Your instructions: Scan the data for lines with "latent" and report the count by itself.

======== Exercise data

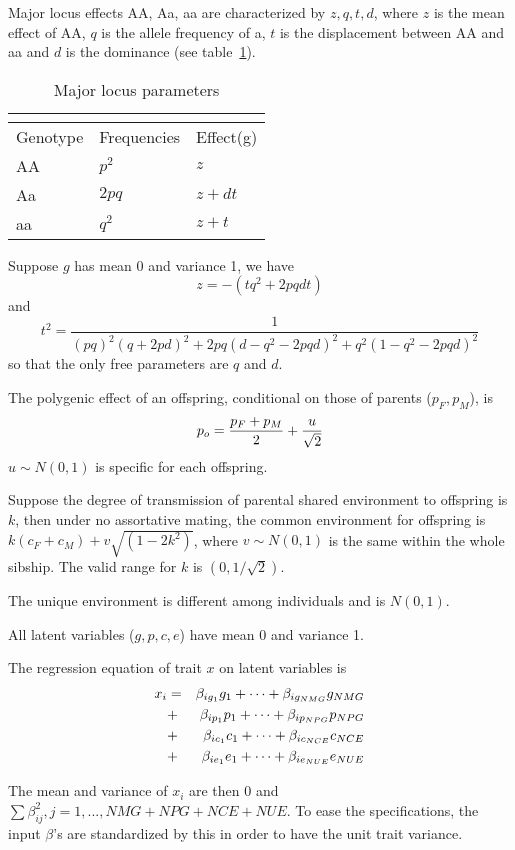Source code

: \documentclass[12pt]{article}
\begin{document}
Major locus effects AA, Aa, aa are characterized by $z,q,t,d$, where $z$ is the mean effect
of AA, $q$ is the allele frequency of a, $t$ is the displacement between AA and aa and $d$ is the
dominance (see table~\ref{tab2}).

\begin{table}[h]\centering
\caption{Major locus parameters\label{tab2}}
\begin{tabular}{lll}
\multicolumn{3}{c}{}\\
\hline
Genotype & Frequencies &Effect(g) \\
\hline
AA & $p^2$ &$z$   \\
Aa & $2pq$ &$z+dt$\\
aa & $q^2$ &$z+t$ \\
\hline
\end{tabular}
\end{table}

Suppose $g$ has mean 0 and variance 1, we have $$z=-(tq^2+2pqdt)$$ and
$$t^2=\frac{1}{(pq)^2(q+2pd)^2+2pq(d-q^2-2pqd)^2+q^2(1-q^2-2pqd)^2}$$
so that the only free parameters are $q$ and $d$.

The polygenic effect of an offspring, conditional on those of parents ($p_F,p_M$), is
$$p_o={{{p_F+p_M}\over{2}}+{u\over\sqrt{2}}}$$ $u\sim N(0,1)$ is specific for each offspring.

Suppose the degree of transmission of parental shared environment to offspring is $k$, then
under no assortative mating, the common environment for offspring is $k
(c_F+c_M)+v\sqrt{(1-2k^2)}$, where $v\sim N(0,1)$ is the same within the whole sibship.  The
valid range for $k$ is $(0,1/\sqrt{2})$.

The unique environment is different among individuals and is $N(0,1)$.

All latent variables ($g,p,c,e$) have mean 0 and variance 1.

The regression equation of trait $x$ on latent variables is
\begin{eqnarray}
x_i&=&\beta_{ig_1}g_1+\cdots+\beta_{ig_{NMG}}g_{NMG} \cr
   &+&\beta_{ip_1}p_1+\cdots+\beta_{ip_{NPG}}p_{NPG} \cr
   &+&\beta_{ic_1}c_1+\cdots+\beta_{ic_{NCE}}c_{NCE} \cr
   &+&\beta_{ie_1}e_1+\cdots+\beta_{ie_{NUE}}e_{NUE}
\end{eqnarray}

The mean and variance of $x_i$ are then 0 and $\sum \beta_{ij}^2, j=1, ..., NMG + NPG + NCE +
NUE$. To ease the specifications, the input $\beta$'s are standardized by this in order to
have the unit trait variance.
\end{document}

================

Solution to this task: 2